I haven’t even seen the monumental 104-disc Complete Original Jacket Collection of the finest violinist the world has ever known, but I’ve been privileged over the years to own and enjoy a great many of the recordings included within that record-breaking set. Heifetz made his first recording just days after his Carnegie Hall debut in 1917 – some years even before Gramophone first saw the light of day – and he has been a crucial mainstay of the catalogue from the outset.

His recordings were not always readily available in Britain though and I first started exploring his work, when I could find it, after reading a column by Bernard Levin, who came across a rare cache of Heifetz.
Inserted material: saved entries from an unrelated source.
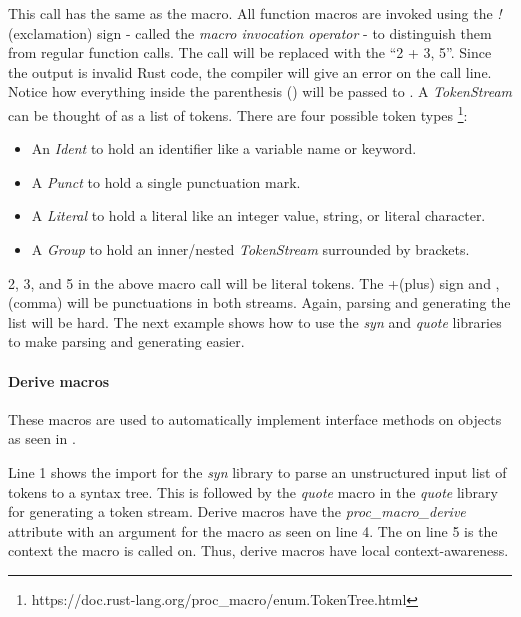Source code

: This call has the same  as the macro.
All function macros are invoked using the \textit{!} (exclamation) sign - called the \textit{macro invocation operator} - to distinguish them from regular function calls.
The call will be replaced with the  ``2 + 3, 5''.
Since the output is invalid Rust code, the compiler will give an error on the call line.
Notice how everything inside the parenthesis () will be passed to .
A \textit{TokenStream} can be thought of as a list of tokens.
There are four possible token types \footnote{https://doc.rust-lang.org/proc\_macro/enum.TokenTree.html}:

\begin{itemize}
	\item An \textit{Ident} to hold an identifier like a variable name or keyword.
	\item A \textit{Punct} to hold a single punctuation mark.
	\item A \textit{Literal} to hold a literal like an integer value, string, or literal character.
	\item A \textit{Group} to hold an inner/nested \textit{TokenStream} surrounded by brackets.
\end{itemize}

2, 3, and 5 in the above macro call will be literal tokens.
The +(plus) sign and ,(comma) will be punctuations in both streams.
Again, parsing and generating the list will be hard.
The next example shows how to use the \textit{syn} and \textit{quote} libraries to make parsing and generating easier.

\paragraph{Derive macros}
These macros are used to automatically implement interface methods on objects as seen in .


Line 1 shows the import for the \textit{syn} library to parse an unstructured input list of tokens to a syntax tree.
This is followed by the \textit{quote} macro in the \textit{quote} library for generating a token stream.
Derive macros have the \textit{proc\_macro\_derive} attribute with an argument for the macro  as seen on line 4.
The  on line 5 is the context the macro is called on.
Thus, derive macros have local context-awareness.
There’s something about the violin – on its own or with an orchestra – that can lift the soul, tug at the heartstrings and transform one’s whole outlook on life. I’m in love with the cadre of brilliant young violinists who are rewriting the catalogue – the likes of Julia Fischer, Hilary Hahn, Leila Josefowicz, Lisa Batiashvili, Arabella Steinbacher, Janine Jansen – but there is a genius about Heifetz, an ease, facility, effortless virtuosity, that will always be unique and our lives would be diminished were it not for his legacy. The complete collection spans 55 years of Heifetz’s career, from that 1917 debut to his last public recital in 1972.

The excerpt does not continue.